It seems as if every European vehicle manufacturer is eager to tell you all about the wonders of diesel power, as any number of fast, fun-to-drive turbocharged diesel cars at Challenge Bibendum illustrated. Clearly, Europe's carbon-dioxide emissions have been reduced overall thanks to the revolution in diesel power that has taken place over the last decade. But then you notice that the very same manufacturers that promote diesel with the too-bright gleam of true believers are the very same that lack any sort of hybrid technology. Diesel and hybrid power are simply two halves of the clean-air question. Moreover, the diesel advocates fail to understand that diesel-powered cars have proven themselves to be fast and practical long ago. The questions that remain have little to do with technology. First, diesel particulates have been identified as a health hazard, and soot filters with high-mileage effectiveness are becoming available only just now. Moreover, these new filters work only with low-sulfur fuel, which won't be widely available in the U.S. until 2006. Second, the typical diesel fueling experience is messy and nasty, and no one likes to feel as if they're in the middle of a Nebraska truck stop while they are pumping fuel into the car. Social issues-not technical issues-are the things holding back widespread diesel use in the U.S.
The age of hybrid vehicles is already upon us. The Toyota Prius was recognized with a design award, and we were told that you can drive this hybrid some 8500 miles and produce about the same air emissions as four ounces of nail-polish remover. While Toyota has announced a long-term commitment to hybrid vehicles that will begin with volume production of a Lexus RX330 hybrid next year, Ford's Escape hybrid and Chevrolet's Silverado hybrid weren't even on display, though they are supposed to enter production shortly. General Motors had an elaborate display of future technology, and its engineers sniffed dismissively at the Prius while they tinkered with an Opel hybrid, but the Japanese are ready to start full-scale production while the Detroit engineers are still trying to get their act together. GM itself has announced that clean-air cars are its best hope to regain market share in California, but so far there's no product to back up the public relations initiative.
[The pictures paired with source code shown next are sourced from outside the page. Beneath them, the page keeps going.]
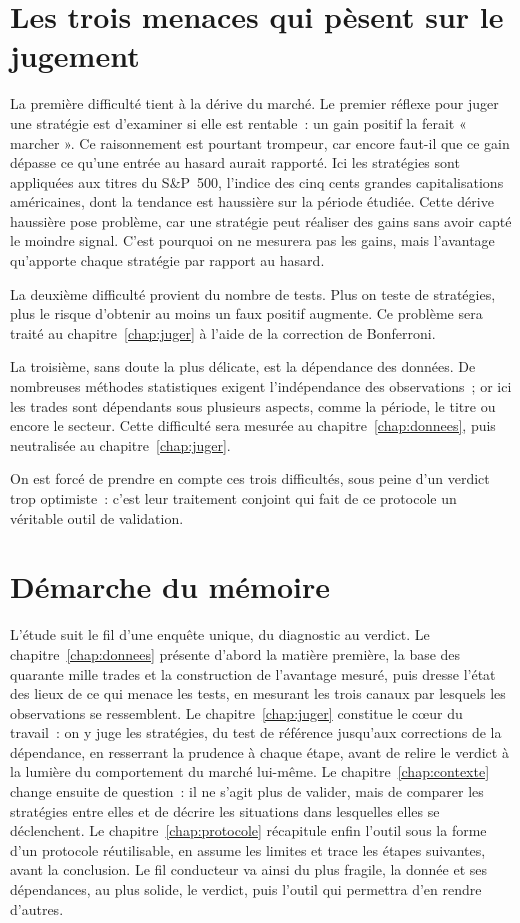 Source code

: \section{Les trois menaces qui pèsent sur le jugement}
\label{sec:menaces}

La première difficulté tient à la dérive du marché. Le premier réflexe
pour juger une stratégie est d'examiner si elle est rentable~: un gain
positif la ferait « marcher ». Ce raisonnement est pourtant trompeur,
car encore faut-il que ce gain dépasse ce qu'une entrée au hasard aurait
rapporté. Ici les stratégies sont appliquées aux titres du S\&P~500,
l'indice des cinq cents grandes capitalisations américaines, dont la
tendance est haussière sur la période étudiée. Cette dérive haussière
pose problème, car une stratégie peut réaliser des gains sans avoir
capté le moindre signal. C'est pourquoi on ne mesurera pas les gains,
mais l'avantage qu'apporte chaque stratégie par rapport au hasard.

La deuxième difficulté provient du nombre de tests. Plus on teste de
stratégies, plus le risque d'obtenir au moins un faux positif augmente.
Ce problème sera traité au chapitre~\ref{chap:juger} à l'aide de la
correction de Bonferroni.

La troisième, sans doute la plus délicate, est la dépendance des
données. De nombreuses méthodes statistiques exigent l'indépendance des
observations~; or ici les trades sont dépendants sous plusieurs aspects,
comme la période, le titre ou encore le secteur. Cette difficulté sera
mesurée au chapitre~\ref{chap:donnees}, puis neutralisée au
chapitre~\ref{chap:juger}.

On est forcé de prendre en compte ces trois difficultés, sous peine d'un
verdict trop optimiste~: c'est leur traitement conjoint qui fait de ce
protocole un véritable outil de validation.

\section{Démarche du mémoire}
\label{sec:planification}

L'étude suit le fil d'une enquête unique, du diagnostic au verdict. Le
chapitre~\ref{chap:donnees} présente d'abord la matière première, la
base des quarante mille trades et la construction de l'avantage mesuré,
puis dresse l'état des lieux de ce qui menace les tests, en mesurant les
trois canaux par lesquels les observations se ressemblent. Le
chapitre~\ref{chap:juger} constitue le c\oe ur du travail~: on y juge
les stratégies, du test de référence jusqu'aux corrections de la
dépendance, en resserrant la prudence à chaque étape, avant de relire le
verdict à la lumière du comportement du marché lui-même. Le
chapitre~\ref{chap:contexte} change ensuite de question~: il ne s'agit
plus de valider, mais de comparer les stratégies entre elles et de
décrire les situations dans lesquelles elles se déclenchent. Le
chapitre~\ref{chap:protocole} récapitule enfin l'outil sous la forme
d'un protocole réutilisable, en assume les limites et trace les étapes
suivantes, avant la conclusion. Le fil conducteur va ainsi du plus
fragile, la donnée et ses dépendances, au plus solide, le verdict, puis
l'outil qui permettra d'en rendre d'autres.
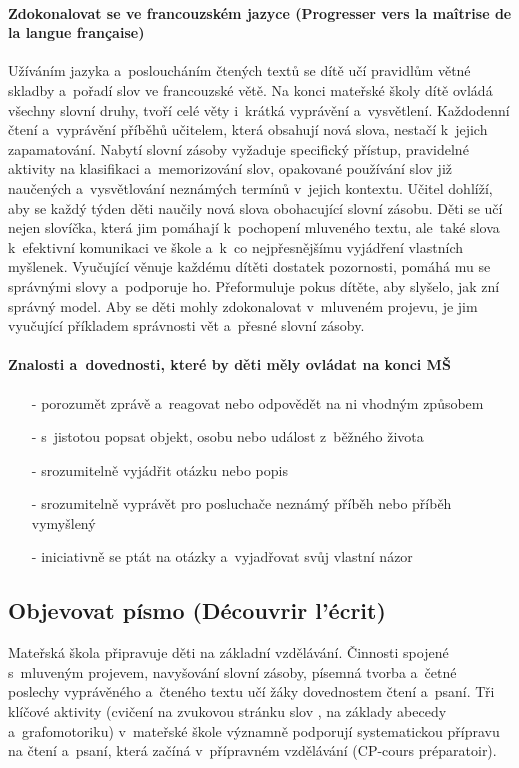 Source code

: 			\paragraph{Zdokonalovat se ve francouzském jazyce (Progresser vers la maîtrise de la langue française)}
			Užíváním jazyka a~posloucháním čtených textů se dítě učí pravidlům větné skladby a pořadí slov ve francouzské větě. Na konci mateřské školy dítě ovládá všechny slovní druhy, tvoří celé věty i~krátká vyprávění a~vysvětlení. Každodenní čtení a~vyprávění příběhů učitelem, která obsahují nová slova, nestačí k jejich zapamatování. Nabytí slovní zásoby vyžaduje specifický přístup, pravidelné aktivity na klasifikaci a~memorizování slov, opakované používání slov již naučených a~vysvětlování neznámých termínů v jejich kontextu. Učitel dohlíží, aby se každý týden děti naučily nová slova obohacující slovní zásobu. Děti se učí nejen slovíčka, která jim pomáhají k pochopení mluveného textu, ale také slova k efektivní komunikaci ve škole a~k~co nejpřesnějšímu vyjádření vlastních myšlenek. Vyučující věnuje každému dítěti dostatek pozornosti, pomáhá mu se správnými slovy a~podporuje ho. Přeformuluje pokus dítěte, aby slyšelo, jak zní správný model. Aby se děti mohly zdokonalovat v mluveném projevu, je jim vyučující příkladem správnosti vět a~přesné slovní zásoby.

			\paragraph{Znalosti a~dovednosti, které by děti měly ovládat na konci MŠ}
			\begin{itemize}
				\setlength\itemsep{-2mm}
				\item[-] porozumět zprávě a~reagovat nebo odpovědět na ni vhodným způsobem
				\item[-] s jistotou popsat objekt, osobu nebo událost z běžného života
				\item[-] srozumitelně vyjádřit otázku nebo popis
				\item[-] srozumitelně vyprávět pro posluchače neznámý příběh nebo příběh vymyšlený 
				\item[-] iniciativně se ptát na otázky a~vyjadřovat svůj vlastní názor
			\end{itemize}


		\subsection{Objevovat písmo (Découvrir l'écrit)}
			Mateřská škola připravuje děti na základní vzdělávání. Činnosti spojené s mluveným projevem, navyšování slovní zásoby, písemná tvorba a~četné poslechy vyprávěného a~čteného textu učí žáky dovednostem čtení a~psaní. Tři klíčové aktivity (cvičení na zvukovou stránku slov , na základy abecedy a~grafomotoriku) v mateřské škole významně podporují systematickou přípravu na čtení a~psaní, která začíná v přípravném vzdělávání (CP-cours préparatoir).

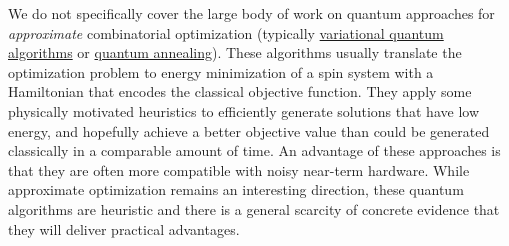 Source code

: \begin{refsection}
We do not specifically cover the large body of work on quantum approaches for \emph{approximate} combinatorial optimization (typically \hyperref[prim:VQA]{variational quantum algorithms} or \hyperref[prim:QuantumAdiabaticAlgorithm]{quantum annealing}). These algorithms usually translate the optimization problem to energy minimization of a spin system with a Hamiltonian that encodes the classical objective function. They apply some physically motivated heuristics to efficiently generate solutions that have low energy, and hopefully achieve a better objective value than could be generated classically in a comparable amount of time. An advantage of these approaches is that they are often more compatible with noisy near-term hardware. While approximate optimization remains an interesting direction, these quantum algorithms are heuristic and there is a general scarcity of concrete evidence that they will deliver practical advantages.


\localtableofcontents
	\printbibliography[heading=secbib,segment=\therefsegment]
\end{refsection}
\newpage

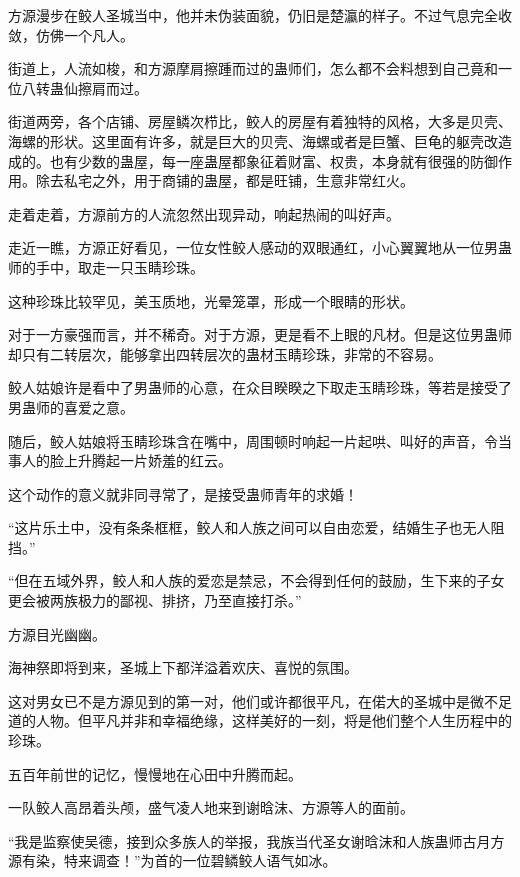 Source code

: 
\begin{this_body}



方源漫步在鲛人圣城当中，他并未伪装面貌，仍旧是楚瀛的样子。不过气息完全收敛，仿佛一个凡人。

街道上，人流如梭，和方源摩肩擦踵而过的蛊师们，怎么都不会料想到自己竟和一位八转蛊仙擦肩而过。

街道两旁，各个店铺、房屋鳞次栉比，鲛人的房屋有着独特的风格，大多是贝壳、海螺的形状。这里面有许多，就是巨大的贝壳、海螺或者是巨蟹、巨龟的躯壳改造成的。也有少数的蛊屋，每一座蛊屋都象征着财富、权贵，本身就有很强的防御作用。除去私宅之外，用于商铺的蛊屋，都是旺铺，生意非常红火。

走着走着，方源前方的人流忽然出现异动，响起热闹的叫好声。

走近一瞧，方源正好看见，一位女性鲛人感动的双眼通红，小心翼翼地从一位男蛊师的手中，取走一只玉睛珍珠。

这种珍珠比较罕见，美玉质地，光晕笼罩，形成一个眼睛的形状。

对于一方豪强而言，并不稀奇。对于方源，更是看不上眼的凡材。但是这位男蛊师却只有二转层次，能够拿出四转层次的蛊材玉睛珍珠，非常的不容易。

鲛人姑娘许是看中了男蛊师的心意，在众目睽睽之下取走玉睛珍珠，等若是接受了男蛊师的喜爱之意。

随后，鲛人姑娘将玉睛珍珠含在嘴中，周围顿时响起一片起哄、叫好的声音，令当事人的脸上升腾起一片娇羞的红云。

这个动作的意义就非同寻常了，是接受蛊师青年的求婚！

“这片乐土中，没有条条框框，鲛人和人族之间可以自由恋爱，结婚生子也无人阻挡。”

“但在五域外界，鲛人和人族的爱恋是禁忌，不会得到任何的鼓励，生下来的子女更会被两族极力的鄙视、排挤，乃至直接打杀。”

方源目光幽幽。

海神祭即将到来，圣城上下都洋溢着欢庆、喜悦的氛围。

这对男女已不是方源见到的第一对，他们或许都很平凡，在偌大的圣城中是微不足道的人物。但平凡并非和幸福绝缘，这样美好的一刻，将是他们整个人生历程中的珍珠。

五百年前世的记忆，慢慢地在心田中升腾而起。

一队鲛人高昂着头颅，盛气凌人地来到谢晗沫、方源等人的面前。

“我是监察使吴德，接到众多族人的举报，我族当代圣女谢晗沫和人族蛊师古月方源有染，特来调查！”为首的一位碧鳞鲛人语气如冰。


\end{this_body}
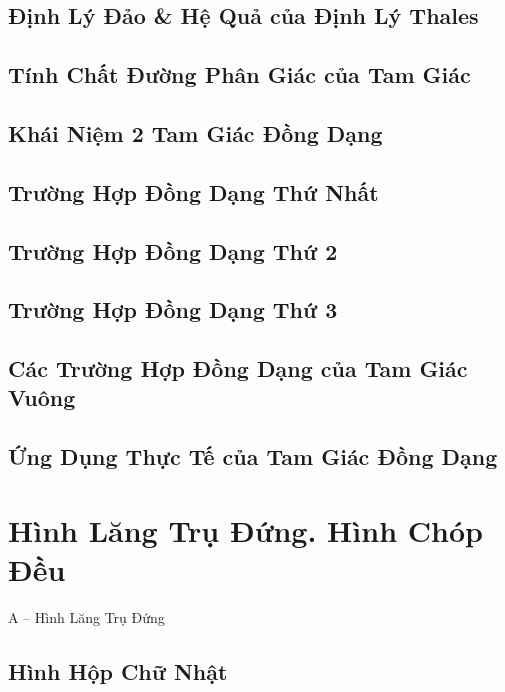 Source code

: \documentclass[oneside]{book}
\numberwithin{equation}{section}
\begin{document}
\section{Định Lý Đảo \& Hệ Quả của Định Lý Thales}

\section{Tính Chất Đường Phân Giác của Tam Giác}

\section{Khái Niệm 2 Tam Giác Đồng Dạng}

\section{Trường Hợp Đồng Dạng Thứ Nhất}

\section{Trường Hợp Đồng Dạng Thứ 2}

\section{Trường Hợp Đồng Dạng Thứ 3}

\section{Các Trường Hợp Đồng Dạng của Tam Giác Vuông}

\section{Ứng Dụng Thực Tế của Tam Giác Đồng Dạng}


\chapter{Hình Lăng Trụ Đứng. Hình Chóp Đều}

\begin{center}
	\Large A -- Hình Lăng Trụ Đứng
\end{center}

\section{Hình Hộp Chữ Nhật}
\end{document}
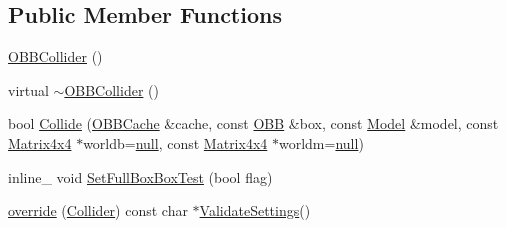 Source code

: \subsection*{Public Member Functions}
\begin{DoxyCompactItemize}
\item 
\hyperlink{classOpcode_1_1OBBCollider_aebdd293adf48509ccd61b4cb11cf5e6c}{O\+B\+B\+Collider} ()
\item 
virtual \hyperlink{classOpcode_1_1OBBCollider_ae9de47fc270d02d90fa5304690797c40}{$\sim$\+O\+B\+B\+Collider} ()
\item 
bool \hyperlink{classOpcode_1_1OBBCollider_a243f4dd2ddba99e708b1da21ff44f82a}{Collide} (\hyperlink{structOpcode_1_1OBBCache}{O\+B\+B\+Cache} \&cache, const \hyperlink{classOpcode_1_1OBB}{O\+BB} \&box, const \hyperlink{classOpcode_1_1Model}{Model} \&model, const \hyperlink{classOpcode_1_1Matrix4x4}{Matrix4x4} $\ast$worldb=\hyperlink{IceTypes_8h_ac97b8ee753e4405397a42ad5799b0f9e}{null}, const \hyperlink{classOpcode_1_1Matrix4x4}{Matrix4x4} $\ast$worldm=\hyperlink{IceTypes_8h_ac97b8ee753e4405397a42ad5799b0f9e}{null})
\item 
inline\+\_\+ void \hyperlink{classOpcode_1_1OBBCollider_abc50198d921f8d6db40b0cc82421fb76}{Set\+Full\+Box\+Box\+Test} (bool flag)
\item 
\hyperlink{classOpcode_1_1OBBCollider_a45dc6ab4f10ba72ef9381c6d0b5c18d2}{override} (\hyperlink{classOpcode_1_1Collider}{Collider}) const char $\ast$\hyperlink{classOpcode_1_1Collider_a9099aa79f7b57fe4018f37e967cc6be5}{Validate\+Settings}()
\end{DoxyCompactItemize}
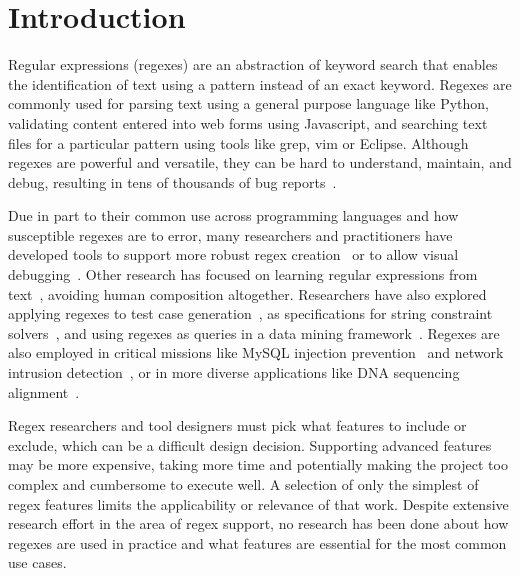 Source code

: \section{Introduction }

Regular expressions (regexes) are an abstraction of keyword search that enables the identification of text using a pattern instead of an exact keyword.
Regexes are commonly used for parsing text using a general purpose language like Python, validating content entered into web forms using Javascript, and searching text files for a particular pattern using tools like grep, vim or Eclipse.
Although regexes are powerful and versatile, they can be hard to understand,  maintain, and debug, resulting in tens of thousands of bug reports~\cite{Spishak:2012:TSR:2318202.2318207}.

Due in part to their common use across programming languages and how susceptible regexes are to error, many researchers and practitioners have developed tools to support more robust regex creation~\cite{Spishak:2012:TSR:2318202.2318207} or to allow visual debugging~\cite{Beck:2014:RVD:2591062.2591111}. Other research has focused on learning regular expressions from  text~\cite{Babbar:2010:CBA:1871840.1871848, Li:2008:REL:1613715.1613719}, avoiding human composition altogether.
Researchers have also explored applying regexes to test case generation~\cite{Ghosh:2013:JAT:2486788.2486925, Galler:2014:STD:2683035.2683100, Anand:2013:OSM:2503903.2503991, Tillmann:2014:TAT:2642937.2642941},
as specifications for string constraint solvers~\cite{Trinh:2014:SSS:2660267.2660372, hampi}, and using regexes as queries in a data mining framework~\cite{Begel:2010:CDE:1806799.1806821}.
Regexes are also employed in critical missions like MySQL injection prevention~\cite{Yeole:2011:ADT:1980022.1980229} and network intrusion detection~\cite{network}, or in more diverse applications like DNA sequencing alignment~\cite{1594922}.

Regex researchers and tool designers must pick what features to include or exclude, which  can be a difficult  design decision. Supporting advanced features may be more expensive, taking more time and potentially making the project too complex and cumbersome to execute well.  A selection of only the simplest of regex features limits the applicability or relevance of that work. Despite extensive research effort in the area of regex support,  no research has been done about how regexes are used in practice and what features are essential for the most common use cases.


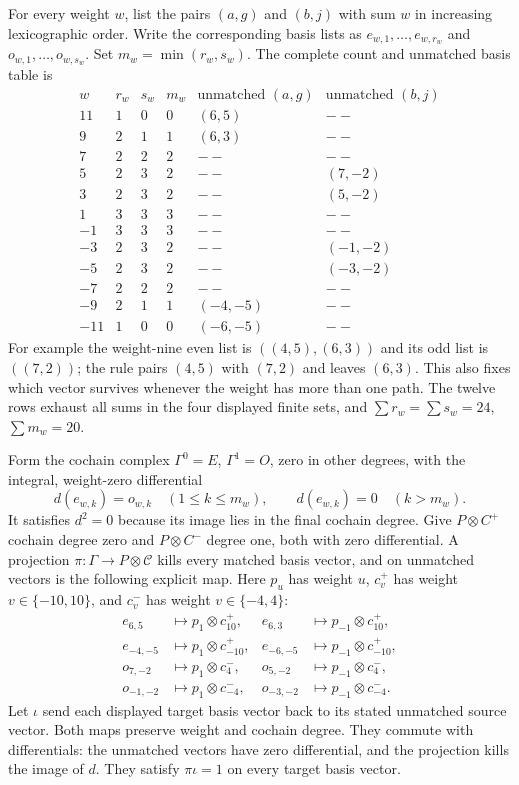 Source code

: For every weight $w$, list the pairs $(a,g)$ and $(b,j)$ with sum $w$
in increasing lexicographic order. Write the corresponding basis lists
as $e_{w,1},\ldots,e_{w,r_w}$ and $o_{w,1},\ldots,o_{w,s_w}$.
Set $m_w=\min(r_w,s_w)$. The complete count and unmatched basis table is
\[
\begin{array}{r|rrr|c|c}
 w&r_w&s_w&m_w&\text{unmatched }(a,g)&\text{unmatched }(b,j)\\\hline
 11&1&0&0&(6,5)&--\\
 9&2&1&1&(6,3)&--\\
 7&2&2&2&--&--\\
 5&2&3&2&--&(7,-2)\\
 3&2&3&2&--&(5,-2)\\
 1&3&3&3&--&--\\
 -1&3&3&3&--&--\\
 -3&2&3&2&--&(-1,-2)\\
 -5&2&3&2&--&(-3,-2)\\
 -7&2&2&2&--&--\\
 -9&2&1&1&(-4,-5)&--\\
 -11&1&0&0&(-6,-5)&--
\end{array}
\]
For example the weight-nine even list is
$((4,5),(6,3))$ and its odd list is $((7,2))$; the rule pairs
$(4,5)$ with $(7,2)$ and leaves $(6,3)$. This also fixes which vector
survives whenever the weight has more than one path. The twelve rows
exhaust all sums in the four displayed finite sets, and
$\sum r_w=\sum s_w=24$, $\sum m_w=20$.

Form the cochain complex $\Gamma^0=E$, $\Gamma^1=O$, zero in other
degrees, with the integral, weight-zero differential
\begin{equation}\label{eq:fgb-cancel-differential}
 d(e_{w,k})=o_{w,k}\quad(1\leq k\leq m_w),\qquad
 d(e_{w,k})=0\quad(k>m_w).
\end{equation}
It satisfies $d^2=0$ because its image lies in the final cochain degree.
Give $P\otimes C^+$ cochain degree zero and $P\otimes C^-$ degree one,
both with zero differential. A projection $\pi:\Gamma\to P\otimes
\mathcal C$ kills every matched basis vector, and on unmatched vectors
is the following explicit map. Here $p_u$ has weight $u$, $c_v^+$ has
weight $v\in\{-10,10\}$, and $c_v^-$ has weight
$v\in\{-4,4\}$:
\begin{align*}
 e_{6,5}&\longmapsto p_1\otimes c_{10}^+,&
 e_{6,3}&\longmapsto p_{-1}\otimes c_{10}^+,\\
 e_{-4,-5}&\longmapsto p_1\otimes c_{-10}^+,&
 e_{-6,-5}&\longmapsto p_{-1}\otimes c_{-10}^+,\\
 o_{7,-2}&\longmapsto p_1\otimes c_4^-,&
 o_{5,-2}&\longmapsto p_{-1}\otimes c_4^-,\\
 o_{-1,-2}&\longmapsto p_1\otimes c_{-4}^-,&
 o_{-3,-2}&\longmapsto p_{-1}\otimes c_{-4}^-.
\end{align*}
Let $\iota$ send each displayed target basis vector back to its stated
unmatched source vector. Both maps preserve weight and cochain degree.
They commute with differentials: the unmatched vectors have zero
differential, and the projection kills the image of $d$. They satisfy
$\pi\iota=1$ on every target basis vector.

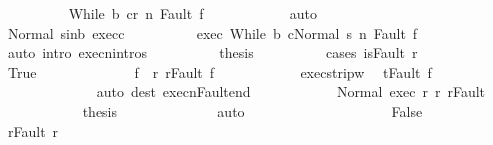 \begin{isabellebody}
\isanewline
\ \ \ \ \ \ \ \ \isamarkupfalse%
\ {\isachardoublequoteopen}{\isasymGamma}{\isasymturnstile}{\isasymlangle}While\ b\ c{\isacharcomma}r{\isacharprime}{\isasymrangle}\ {\isacharequal}n{\isasymRightarrow}\ Fault\ f{\isacharprime}{\isachardoublequoteclose}\isanewline
\ \ \ \ \ \ \ \ \ \ \isamarkupfalse%
\ auto\ \isanewline
\ \ \ \ \ \ \ \ \isamarkupfalse%
\ Normal\ s{\isacharprime}{\isacharunderscore}in{\isacharunderscore}b\ exec{\isacharunderscore}c\isanewline
\ \ \ \ \ \ \ \ \isamarkupfalse%
\ exec{\isacharcolon}\ {\isachardoublequoteopen}{\isasymGamma}{\isasymturnstile}{\isasymlangle}While\ b\ c{\isacharcomma}Normal\ s{\isacharprime}{\isasymrangle}\ {\isacharequal}n{\isasymRightarrow}\ Fault\ f{\isacharprime}{\isachardoublequoteclose}\isanewline
\ \ \ \ \ \ \ \ \ \ \isamarkupfalse%
\ {\isacharparenleft}auto\ intro{\isacharcolon}\ execn{\isachardot}intros{\isacharparenright}\isanewline
\ \ \ \ \ \ \ \ \isamarkupfalse%
\ {\isacharquery}thesis\isanewline
\ \ \ \ \ \ \ \ \isamarkupfalse%
\ {\isacharparenleft}cases\ {\isachardoublequoteopen}isFault\ r{\isachardoublequoteclose}{\isacharparenright}\isanewline
\ \ \ \ \ \ \ \ \ \ \isamarkupfalse%
\ True\isanewline
\ \ \ \ \ \ \ \ \ \ \isamarkupfalse%
\ \isamarkupfalse%
\ f\ \ r{\isacharcolon}\ {\isachardoublequoteopen}r{\isacharequal}Fault\ f{\isachardoublequoteclose}\isacommand{{\isachardot}{\isachardot}}\isamarkupfalse%
\isanewline
\ \ \ \ \ \ \ \ \ \ \isamarkupfalse%
\ exec{\isacharunderscore}strip{\isacharunderscore}w\ \isamarkupfalse%
\ {\isachardoublequoteopen}t{\isacharequal}Fault\ f{\isachardoublequoteclose}\isanewline
\ \ \ \ \ \ \ \ \ \ \ \ \isamarkupfalse%
\ {\isacharparenleft}auto\ dest{\isacharcolon}\ execn{\isacharunderscore}Fault{\isacharunderscore}end{\isacharparenright}\isanewline
\ \ \ \ \ \ \ \ \ \ \isamarkupfalse%
\ Normal\ exec\ r{\isacharprime}\ r\ r{\isacharprime}{\isacharunderscore}Fault\isanewline
\ \ \ \ \ \ \ \ \ \ \isamarkupfalse%
\ {\isacharquery}thesis\isanewline
\ \ \ \ \ \ \ \ \ \ \ \ \isamarkupfalse%
\ auto\isanewline
\ \ \ \ \ \ \ \ \isamarkupfalse%
\isanewline
\ \ \ \ \ \ \ \ \ \ \isamarkupfalse%
\ False\isanewline
\ \ \ \ \ \ \ \ \ \ \isamarkupfalse%
\ r{\isacharprime}{\isacharunderscore}Fault\ r{\isacharprime}\ \isamarkupfalse%

\end{isabellebody}
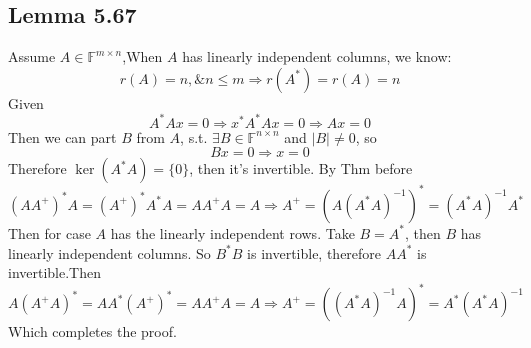 \documentclass[a4paper]{article}
\begin{document}
\subsection*{Lemma 5.67}
Assume $A \in \mathbb{F}^{m\times n}$,When $A$ has linearly independent columns, we know:
\[
r(A) = n, \& n \leqslant m \Rightarrow r(A^*) = r(A) = n
\]
Given
\[
A^*Ax = 0 \Rightarrow x^*A^*Ax = 0\Rightarrow Ax = 0
\]
Then we can part $B$ from $A$, s.t. $\exists B \in \mathbb{F}^{n\times n}$ and $|B| \neq 0$, so
\[
Bx = 0 \Rightarrow x = 0
\]
Therefore $\ker (A^*A) = \{0\}$, then it's invertible.
By Thm before 
\[
(AA^+)^*A = (A^{+})^{*}A^{*}A = AA^+A = A \Rightarrow A^{+} = (A(A^*A)^{-1})^{*}
= (A^*A)^{-1}A^{*}
\]
Then for case $A$ has the linearly independent rows. Take $B = A^*$, then $B$ has linearly independent columns.
So $B^*B$ is invertible, therefore $AA^*$ is invertible.Then
\[
A(A^+A)^* = AA^* (A^{+})^{*}= AA^+A = A \Rightarrow A^{+} = ((A^*A)^{-1}A)^{*}
= A^{*}(A^*A)^{-1}
\] 
Which completes the proof.
\end{document}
The General Motors Hy-Wire fuel-cell vehicle was available for short drives by the media, and it revealed itself to be both impractical and silly. The Hy-Wire has a flat, platform-like floor that incorporates the fuel cell and electric powertrain, and then a body is fastened on top of it, which permits different bodystyles to be easily adapted. The idea came from design school students, and the concept predictably works far better in a one-sixty-fourth-scale Hot Wheels toy car than in a full-size sedan. The Hy-Wire's bulky power platform makes the step-in height equivalent to that of a four-wheel-drive pickup. The seats are perched directly on the floor so the outside of the vehicle will look low and sleek, but legroom is compromised severely as a result. Moreover, the fuel cell technology is far from robust, and a platoon of engineers with laptop computers was required to keep it running, as if the Hy-Wire were some kind of Formula 1 car. The Hy-Wire's false futurism is summed up by its steering yoke, which integrates steering and throttle control in a way that produced frightening cognitive dissonance in everyone who tried it. For all its zippy styling, the Hy-Wire is really about new kind of manufacturing strategy. Like so many design school exercises, the Hy-Wire discards decades of good design in order to produce little more than fresh styling.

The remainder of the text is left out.